At what point in the relationship do you unveil your real self?
Well that was the question asked on a talk radio show. The host said that she can pretend to be someone else for about 7 months before dropping the act. A bunch of people called in and gave different views ranging from 3 months to the second after you get married/ have a baby.
I don’t have a clear cut answer for that. All i know is that aat this point in my life, pulling an act is waaaaay overboard for me. Yeah it was cute when i was 20 and trying to impress a certain bloke, but now…hell to the nah!! I am what i am and if you don’t like it, well honey, keep it moving.
Don’t get me wrong, i wont cuss you out or show up for the date with rollers on my head, a mud pack on my face and a nightgown. Nah! I’m get cleaned up and act right but, i will be strait up with you, no clowning.
If i don’t like mountain climbing, i will let you know before you set me up on a trek to Nandi hills.
I don’t get it when chicks/ guys pretend to like something the other person likes so as not to ‘rock the boat’ early in the relationship and then later on when they are married and stuff, they drop the ball that they were just doing it to please you. Arrghhh! The hell…??!!

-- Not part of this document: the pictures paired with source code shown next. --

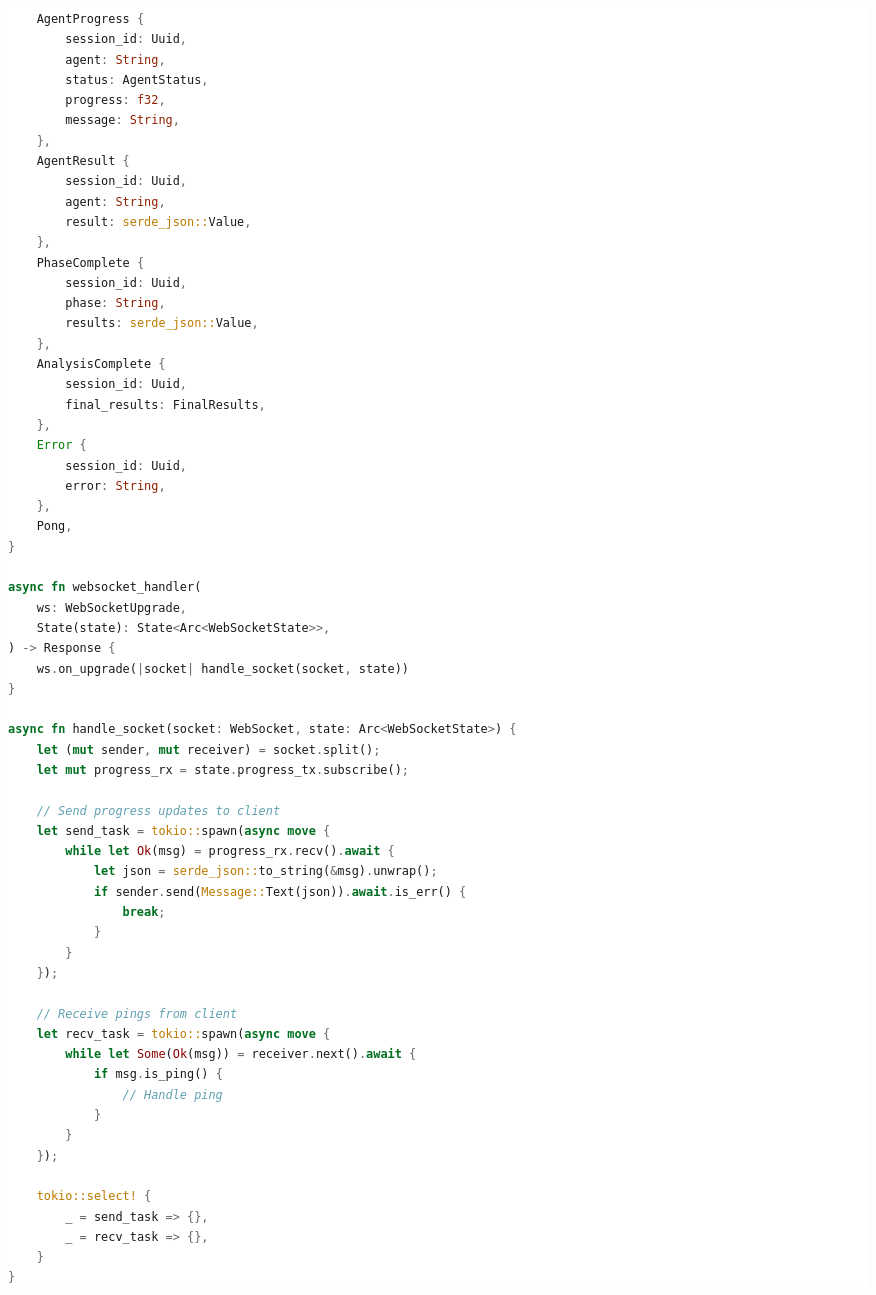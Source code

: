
 ```rust
    AgentProgress {
        session_id: Uuid,
        agent: String,
        status: AgentStatus,
        progress: f32,
        message: String,
    },
    AgentResult {
        session_id: Uuid,
        agent: String,
        result: serde_json::Value,
    },
    PhaseComplete {
        session_id: Uuid,
        phase: String,
        results: serde_json::Value,
    },
    AnalysisComplete {
        session_id: Uuid,
        final_results: FinalResults,
    },
    Error {
        session_id: Uuid,
        error: String,
    },
    Pong,
}

async fn websocket_handler(
    ws: WebSocketUpgrade,
    State(state): State<Arc<WebSocketState>>,
) -> Response {
    ws.on_upgrade(|socket| handle_socket(socket, state))
}

async fn handle_socket(socket: WebSocket, state: Arc<WebSocketState>) {
    let (mut sender, mut receiver) = socket.split();
    let mut progress_rx = state.progress_tx.subscribe();
    
    // Send progress updates to client
    let send_task = tokio::spawn(async move {
        while let Ok(msg) = progress_rx.recv().await {
            let json = serde_json::to_string(&msg).unwrap();
            if sender.send(Message::Text(json)).await.is_err() {
                break;
            }
        }
    });
    
    // Receive pings from client
    let recv_task = tokio::spawn(async move {
        while let Some(Ok(msg)) = receiver.next().await {
            if msg.is_ping() {
                // Handle ping
            }
        }
    });
    
    tokio::select! {
        _ = send_task => {},
        _ = recv_task => {},
    }
}
```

I know you have to be accomodating and all that in the begining and it’s always good to try new things. But if i know that in my heart of hearts i vowed never to eat calamari (that’s squid for those of you about to reach for the dictonary). And trying to take me to a fancy four star French/Italian restaurant doesn’t mean i will change my mind about it. Uh-uh, pass me the fried chicken and the hot sauce please!
Another part of being real that was discussed is farting…yes and men let it be known that:
1) Don’t try to defend your fart, it does stink!!
2) No, i am not going to fart infront of you as pay back.
3) No , i don’t believe that the last fart you did just ponyokad (slipped out)while you were holding it in.
Of course the men who called in had no problem whatsoever with their reckless farting all over the place.
It’s bad enuff trying to enter a bathroom 5 minutes after a man has been in there for almost a lifetime, but having you farting at every opportunity you get when we are chilling coz im now your babe and we cool like that(plus the fact that you will be blaming those tacos and burritos you ate at lunch) ain’t gonna fly with me.
Don’t be messing up my sofa or bedsheets…eeeww!!
My opinion is if you gotta do it do it in the bathroom or when you are in your own space. Don’t try to choke me to death with your toxic nerve gas release all the while singing for me the Jah rule/ J-Lo song: “I’m real.”